Most of the actors listed in the credits were unknown to Bertie and there was a whole section that thanked the various townspeople who had apparently been enlisted as extras in the film. Of particular interest to Bertie however was the name of the actress who had played the third-billed female role—Rosie Batista. At the end of the acting credits was this announcement:

Special Appearance by Jack Nicholson as Old Man Potter

Then the scene faded completely, the house lights came up, and a loudspeaker voice proclaimed, “There will now be a fifteen-minute intermission.”

Bertie found that he was still staring at the screen and still somewhat dazed. He was surprised that such a simple concept, such a simple story, could have drawn him in so completely. He was shaken from his reverie by the woman sitting next to him who elbowed him in the shoulder and said, “Boy, that was really great, huh? Let’s get something to drink.” As she rose from her seat Bertie was forced to do likewise and as they stepped into the aisle he followed her to the auditorium exit on shaky legs. He obviously had a lot to think about and wasn’t at all sure how to go about it.

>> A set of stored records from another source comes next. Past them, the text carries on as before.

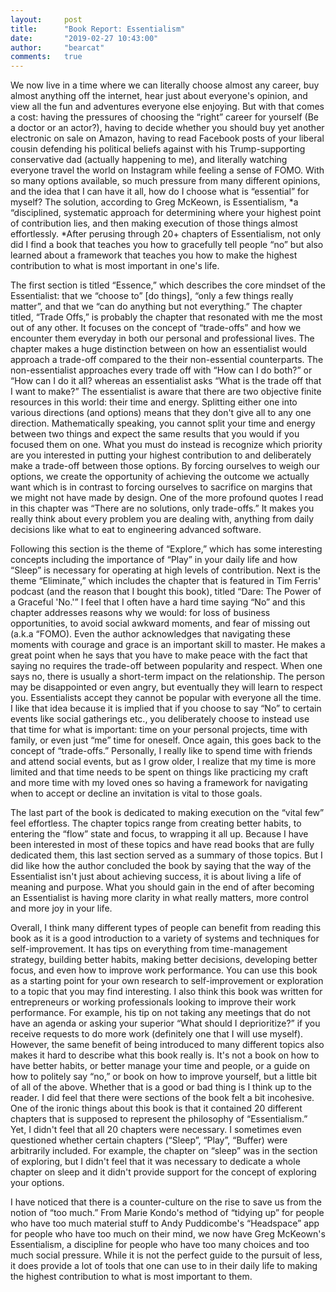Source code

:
 ```yaml
---
layout:     post
title:      "Book Report: Essentialism"
date:       "2019-02-27 10:43:00"
author:     "bearcat"
comments:   true
---
```


We now live in a time where we can literally choose almost any career, buy almost anything off the internet, hear just about everyone's opinion, and view all the fun and adventures everyone else enjoying. But with that comes a cost: having the pressures of choosing the “right” career for yourself (Be a doctor or an actor?), having to decide whether you should buy yet another electronic on sale on Amazon, having to read Facebook posts of your liberal cousin defending his political beliefs against with his Trump-supporting conservative dad (actually happening to me), and literally watching everyone travel the world on Instagram while feeling a sense of FOMO. With so many options available, so much pressure from many different opinions, and the idea that I can have it all, how do I choose what is “essential” for myself? The solution, according to Greg McKeown, is Essentialism,  *a “disciplined, systematic approach for determining where your highest point of contribution lies, and then making execution of those things almost effortlessly. *After perusing through 20+ chapters of Essentialism, not only did I find a book that teaches you how to gracefully tell people “no” but also learned about a framework that teaches you how to make the highest contribution to what is most important in one's life. 

The first section is titled “Essence,” which describes the core mindset of the Essentialist:  that we “choose to” [do things], “only a few things really matter”, and that we “can do anything but not everything.” The chapter titled, “Trade Offs,” is probably the chapter that resonated with me the most out of any other. It focuses on the concept of “trade-offs” and how we encounter them everyday in both our personal and professional lives. The chapter makes a huge distinction between on how an essentialist would approach a trade-off compared to the their non-essential counterparts. The non-essentialist approaches every trade off with “How can I do both?” or “How can I do it all? whereas an essentialist asks “What is the trade off that I want to make?” The essentialist is aware that there are two objective finite resources in this world: their time and energy. Splitting either one into various directions (and options) means that they don't give all to any one direction. Mathematically speaking, you cannot split your time and energy between two things and expect the same results that you would if you focused them on one. What you must do instead is recognize which priority are you interested in putting your highest contribution to and deliberately make a trade-off between those options. By forcing ourselves to weigh our options, we create the opportunity of achieving the outcome we actually want which is in contrast to forcing ourselves to sacrifice on margins that we might not have made by design. One of the more profound quotes I read in this chapter was “There are no solutions, only trade-offs.” It makes you really think about every problem you are dealing with, anything from daily decisions like what to eat to engineering advanced software. 

 Following this section is the theme of “Explore,” which has some interesting concepts including the importance of “Play” in your daily life and how “Sleep” is necessary for operating at high levels of contribution. Next is the theme “Eliminate,” which includes the chapter that is featured in Tim Ferris' podcast (and the reason that I bought this book), titled “Dare: The Power of a Graceful 'No.'” I feel that I often have a hard time saying “No” and this chapter addresses reasons why we would: for loss of business opportunities, to avoid social awkward moments, and fear of missing out (a.k.a “FOMO). Even the author acknowledges that navigating these moments with courage and grace is an important skill to master. He makes a great point when he says that you have to make peace with the fact that saying no requires the trade-off between popularity and respect. When one says no, there is usually a short-term impact on the relationship. The person may be disappointed or even angry, but eventually they will learn to respect you. Essentialists accept they cannot be popular with everyone all the time. I like that idea because it is implied that if you choose to say “No” to certain events like social gatherings etc., you deliberately choose to instead use that time for what is important: time on your personal projects, time with family, or even just “me” time for oneself. Once again, this goes back to the concept of “trade-offs.” Personally, I really like to spend time with friends and attend social events, but as I grow older, I realize that my time is more limited and that time needs to be spent on things like practicing my craft and more time with my loved ones so having a framework for navigating when to accept or decline an invitation is vital to those goals.

The last part of the book is dedicated to making execution on the “vital few” feel effortless. The chapter topics range from creating better habits, to entering the “flow” state and focus, to wrapping it all up. Because I have been interested in most of these topics and have read books that are fully dedicated them, this last section served as a summary of those topics. But I did like how the author concluded the book by saying that the way of the Essentialist isn't just about achieving success, it is about living a life of meaning and purpose. What you should gain in the end of after becoming an Essentialist is having more clarity in what really matters, more control and more joy in your life.

Overall, I think many different types of people can benefit from reading this book as it is a good introduction to a variety of systems and techniques for self-improvement. It has tips on everything from time-management strategy, building better habits, making better decisions, developing better focus, and even how to improve work performance. You can use this book as a starting point for your own research to self-improvement or exploration to a topic that you may find interesting. I also think this book was written for entrepreneurs or working professionals looking to improve their work performance.  For example, his tip on not taking any meetings that do not have an agenda or asking your superior “What should I deprioritize?” if you receive requests to do more work (definitely one that I will use myself). However, the same benefit of being introduced to many different topics also makes it hard to describe what this book really is. It's not a book on how to have better habits, or better manage your time and people, or a guide on how to politely say “no,” or book on how to improve yourself, but a little bit of all of the above. Whether that is a good or bad thing is I think up to the reader. I did feel that there  were sections of the book felt a bit incohesive. One of the ironic things about this book is that it contained 20 different chapters that is supposed to represent the philosophy of “Essentialism.” Yet, I didn't feel that all 20 chapters were necessary. I sometimes even questioned whether certain chapters (“Sleep”, “Play”, “Buffer) were arbitrarily included. For example, the chapter on “sleep” was in the section of exploring, but I didn't feel that it was necessary to dedicate a whole chapter on sleep and it didn't provide support for the concept of exploring your options.

I have noticed that there is a counter-culture on the rise to save us from the notion of “too much.” From Marie Kondo's method of “tidying up” for people who have too much material stuff to Andy Puddicombe's “Headspace” app for people who have too much on their mind, we now have Greg McKeown's Essentialism, a discipline for people who have too many choices and too much social pressure. While it is not the perfect guide to the pursuit of less, it does provide a lot of tools that one can use to in their daily life to making the highest contribution to what is most important to them.

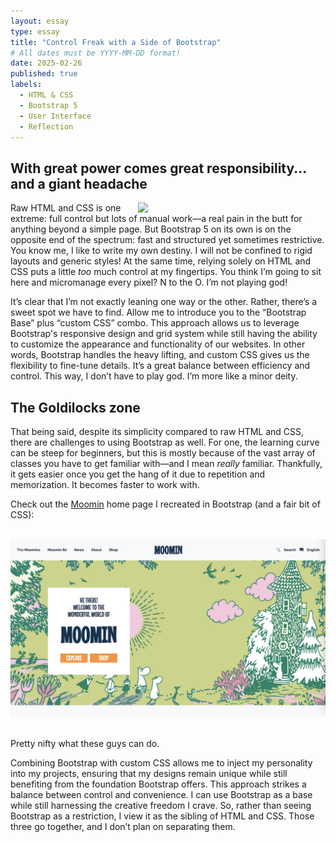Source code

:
 ```yaml
---
layout: essay
type: essay
title: "Control Freak with a Side of Bootstrap"
# All dates must be YYYY-MM-DD format!
date: 2025-02-26
published: true
labels:
  - HTML & CSS
  - Bootstrap 5
  - User Interface
  - Reflection
---
```


## With great power comes great responsibility... and a giant headache

<img width="300px" style="float: right; margin-left: 10px;" src="https://www.shutterstock.com/image-photo/cat-angry-about-working-home-600nw-1695650623.jpg">

Raw HTML and CSS is one extreme: full control but lots of manual work—a real pain in the butt for anything beyond a simple page. But Bootstrap 5 on its own is on the opposite end of the spectrum: fast and structured yet sometimes restrictive. You know me, I like to write my own destiny. I will not be confined to rigid layouts and generic styles! At the same time, relying solely on HTML and CSS puts a little _too_ much control at my fingertips. You think I’m going to sit here and micromanage every pixel? N to the O. I’m not playing god!
  
It’s clear that I’m not exactly leaning one way or the other. Rather, there’s a sweet spot we have to find. Allow me to introduce you to the “Bootstrap Base” plus “custom CSS” combo. This approach allows us to leverage Bootstrap's responsive design and grid system while still having the ability to customize the appearance and functionality of our websites. In other words, Bootstrap handles the heavy lifting, and custom CSS gives us the flexibility to fine-tune details. It’s a great balance between efficiency and control. This way, I don’t have to play god. I’m more like a minor deity.

## The Goldilocks zone

That being said, despite its simplicity compared to raw HTML and CSS, there are challenges to using Bootstrap as well. For one, the learning curve can be steep for beginners, but this is mostly because of the vast array of classes you have to get familiar with—and I mean _really_ familiar. Thankfully, it gets easier once you get the hang of it due to repetition and memorization. It becomes faster to work with.

Check out the [Moomin](https://www.moomin.com/en/) home page I recreated in Bootstrap (and a fair bit of CSS):

<br>

<div style="text-align: center">
  <img width="600px" src="../essays/images/moomin-ui.png">
</div>

<br>

Pretty nifty what these guys can do.

Combining Bootstrap with custom CSS allows me to inject my personality into my projects, ensuring that my designs remain unique while still benefiting from the foundation Bootstrap offers. This approach strikes a balance between control and convenience. I can use Bootstrap as a base while still harnessing the creative freedom I crave. So, rather than seeing Bootstrap as a restriction, I view it as the sibling of HTML and CSS. Those three go together, and I don’t plan on separating them.
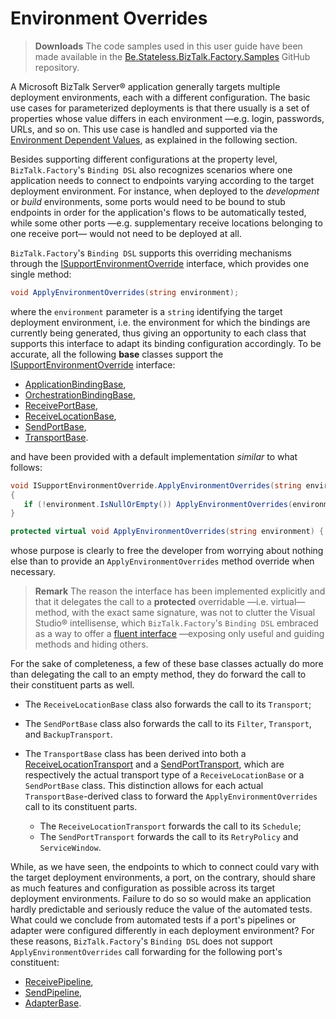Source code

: ﻿# Environment Overrides

> **Downloads** The code samples used in this user guide have been made available in the [Be.Stateless.BizTalk.Factory.Samples][github.samples] GitHub repository.

A Microsoft BizTalk Server® application generally targets multiple deployment environments, each with a different configuration. The basic use cases for parameterized deployments is that there usually is a set of properties whose value differs in each environment &mdash;e.g. login, passwords, URLs, and so on. This use case is handled and supported via the [Environment Dependent Values](./EnvironmentDependentValues.md), as explained in the following section.

Besides supporting different configurations at the property level, `BizTalk.Factory`'s `Binding DSL` also recognizes scenarios where one application needs to connect to endpoints varying according to the target deployment environment. For instance, when deployed to the _development_ or _build_ environments, some ports would need to be bound to stub endpoints in order for the application's flows to be automatically tested, while some other ports &mdash;e.g. supplementary receive locations belonging to one receive port&mdash; would not need to be deployed at all.

`BizTalk.Factory`'s `Binding DSL` supports this overriding mechanisms through the [ISupportEnvironmentOverride][i-support-environment-override] interface, which provides one single method:

```csharp
void ApplyEnvironmentOverrides(string environment);
```

where the `environment` parameter is a `string` identifying the target deployment environment, i.e. the environment for which the bindings are currently being generated, thus giving an opportunity to each class that supports this interface to adapt its binding configuration accordingly. To be accurate, all the following **base** classes support the [ISupportEnvironmentOverride][i-support-environment-override] interface:

- [ApplicationBindingBase][application-binding-base],
- [OrchestrationBindingBase][orchestration-binding-base],
- [ReceivePortBase][receive-port-base],
- [ReceiveLocationBase][receive-location-base],
- [SendPortBase][send-port-base],
- [TransportBase][transport-base].

and have been provided with a default implementation _similar_ to what follows:

```csharp
void ISupportEnvironmentOverride.ApplyEnvironmentOverrides(string environment)
{
   if (!environment.IsNullOrEmpty()) ApplyEnvironmentOverrides(environment);
}

protected virtual void ApplyEnvironmentOverrides(string environment) { }
```

whose purpose is clearly to free the developer from worrying about nothing else than to provide an `ApplyEnvironmentOverrides` method override when necessary.

> **Remark** The reason the interface has been implemented explicitly and that it delegates the call to a **protected** overridable &mdash;i.e. virtual&mdash; method, with the exact same signature, was not to clutter the Visual Studio® intellisense, which `BizTalk.Factory`'s `Binding DSL` embraced as a way to offer a [fluent interface][fluent-interface] &mdash;exposing only useful and guiding methods and hiding others.

For the sake of completeness, a few of these base classes actually do more than delegating the call to an empty method, they do forward the call to their constituent parts as well.

- The `ReceiveLocationBase` class also forwards the call to its `Transport`;

- The `SendPortBase` class also forwards the call to its `Filter`, `Transport`, and `BackupTransport`.

- The `TransportBase` class has been derived into both a [ReceiveLocationTransport][receive-location-transport] and a [SendPortTransport][send-port-transport], which are respectively the actual transport type of a `ReceiveLocationBase` or a `SendPortBase` class. This distinction allows for each actual `TransportBase`-derived class to forward the `ApplyEnvironmentOverrides` call to its constituent parts.

  - The `ReceiveLocationTransport` forwards the call to its `Schedule`;
  - The `SendPortTransport` forwards the call to its `RetryPolicy` and `ServiceWindow`.

While, as we have seen, the endpoints to which to connect could vary with the target deployment environments, a port, on the contrary, should share as much features and configuration as possible across its target deployment environments. Failure to do so so would make an application hardly predictable and seriously reduce the value of the automated tests. What could we conclude from automated tests if a port's pipelines or adapter were configured differently in each deployment environment? For these reasons, `BizTalk.Factory`'s `Binding DSL` does not support `ApplyEnvironmentOverrides` call forwarding for the following port's constituent:

- [ReceivePipeline][receive-pipeline],
- [SendPipeline][send-pipeline],
- [AdapterBase][adapter-base].

<!-- links -->

[github.samples]: https://github.com/icraftsoftware/Be.Stateless.BizTalk.Factory.Samples

<!--  -->

[adapter-base]: https://github.com/icraftsoftware/Be.Stateless.BizTalk.Dsl.Binding/blob/master/src/Be.Stateless.BizTalk.Dsl.Binding/Dsl/Binding/Adapter/AdapterBase.cs
[application-binding-base]: https://github.com/icraftsoftware/Be.Stateless.BizTalk.Dsl.Binding/blob/master/src/Be.Stateless.BizTalk.Dsl.Binding/Dsl/Binding/ApplicationBindingBase.cs
[fluent-interface]: https://github.com/kzu/IFluentInterface#readme
[i-support-environment-override]: https://github.com/icraftsoftware/Be.Stateless.BizTalk.Dsl.Binding/blob/master/src/Be.Stateless.BizTalk.Dsl.Binding/Dsl/Binding/ISupportEnvironmentOverride.cs
[orchestration-binding-base]: https://github.com/icraftsoftware/Be.Stateless.BizTalk.Dsl.Binding/blob/master/src/Be.Stateless.BizTalk.Dsl.Binding/Dsl/Binding/OrchestrationBindingBase.cs
[receive-location-base]: https://github.com/icraftsoftware/Be.Stateless.BizTalk.Dsl.Binding/blob/master/src/Be.Stateless.BizTalk.Dsl.Binding/Dsl/Binding/ReceiveLocationBase.cs
[receive-location-transport]: https://github.com/icraftsoftware/Be.Stateless.BizTalk.Dsl.Binding/blob/master/src/Be.Stateless.BizTalk.Dsl.Binding/Dsl/Binding/ReceiveLocationTransport.cs
[receive-pipeline]: https://github.com/icraftsoftware/Be.Stateless.BizTalk.Dsl.Binding/blob/master/src/Be.Stateless.BizTalk.Dsl.Binding/Dsl/Binding/ReceivePipeline.cs
[receive-port-base]: https://github.com/icraftsoftware/Be.Stateless.BizTalk.Dsl.Binding/blob/master/src/Be.Stateless.BizTalk.Dsl.Binding/Dsl/Binding/ReceivePortBase.cs
[send-pipeline]: https://github.com/icraftsoftware/Be.Stateless.BizTalk.Dsl.Binding/blob/master/src/Be.Stateless.BizTalk.Dsl.Binding/Dsl/Binding/SendPipeline.cs
[send-port-base]: https://github.com/icraftsoftware/Be.Stateless.BizTalk.Dsl.Binding/blob/master/src/Be.Stateless.BizTalk.Dsl.Binding/Dsl/Binding/SendPortBase.cs
[send-port-transport]: https://github.com/icraftsoftware/Be.Stateless.BizTalk.Dsl.Binding/blob/master/src/Be.Stateless.BizTalk.Dsl.Binding/Dsl/Binding/SendPortTransport.cs
[transport-base]: https://github.com/icraftsoftware/Be.Stateless.BizTalk.Dsl.Binding/blob/master/src/Be.Stateless.BizTalk.Dsl.Binding/Dsl/Binding/TransportBase.cs

<!--
cSpell:ignore overridable
-->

But when he reached the lobby he soon realized that he had no chance for introspection, for the woman who had sat next to him was attaching herself to him like a leech.

“D’you know,” she remarked as they went towards the concession stand, “I never get tired of seeing that film. This must be my sixth or seventh time. I think it’s one of his best, don’t you?”

All Bertie could manage was a stammered, “Yeah, uh, it was sure something, all right.”

Seeming to notice his hesitation for the first time she looked him up and down and said, “You look like you could use a glass of wine.” As he began to protest she said, “That’s okay, I’m buying.”

Within a few minutes they had reached the head of the line and she produced a card from her small purse, put it into a slot built into the counter, and said, “Two glasses of pinot noir, please.”

The young man behind the counter pressed a few buttons and what looked to Bertie like a small TV screen emerged from the counter. The woman looked at it then pressed the button on the bottom of the screen and removed her card from the slot. As she did so the screen retracted itself back into the counter and the young man said, “Coming right up, ma’am.” Within a few seconds she took the two glasses placed on the counter and handed one to Bertie.

“It’s stuffy in here,” she said. “Let’s go outside for a few minutes and get some air.”

Taking an unresisting Bertie by the arm that wasn’t holding his wine she moved them both to the nearest exit and in relative quiet she continued. “You know, I was watching you during the film. That really seemed to have some sort of weird effect on you.”

“Yeah,” he said, “I’ve never seen anything quite like that before.”

She looked at him incredulously. “You mean, you’ve never seen Water Over the Bridge before? I thought everyone on the planet had seen that film at one time or another.” Her tone became more playful. “What are you, some kind of hermit or something?”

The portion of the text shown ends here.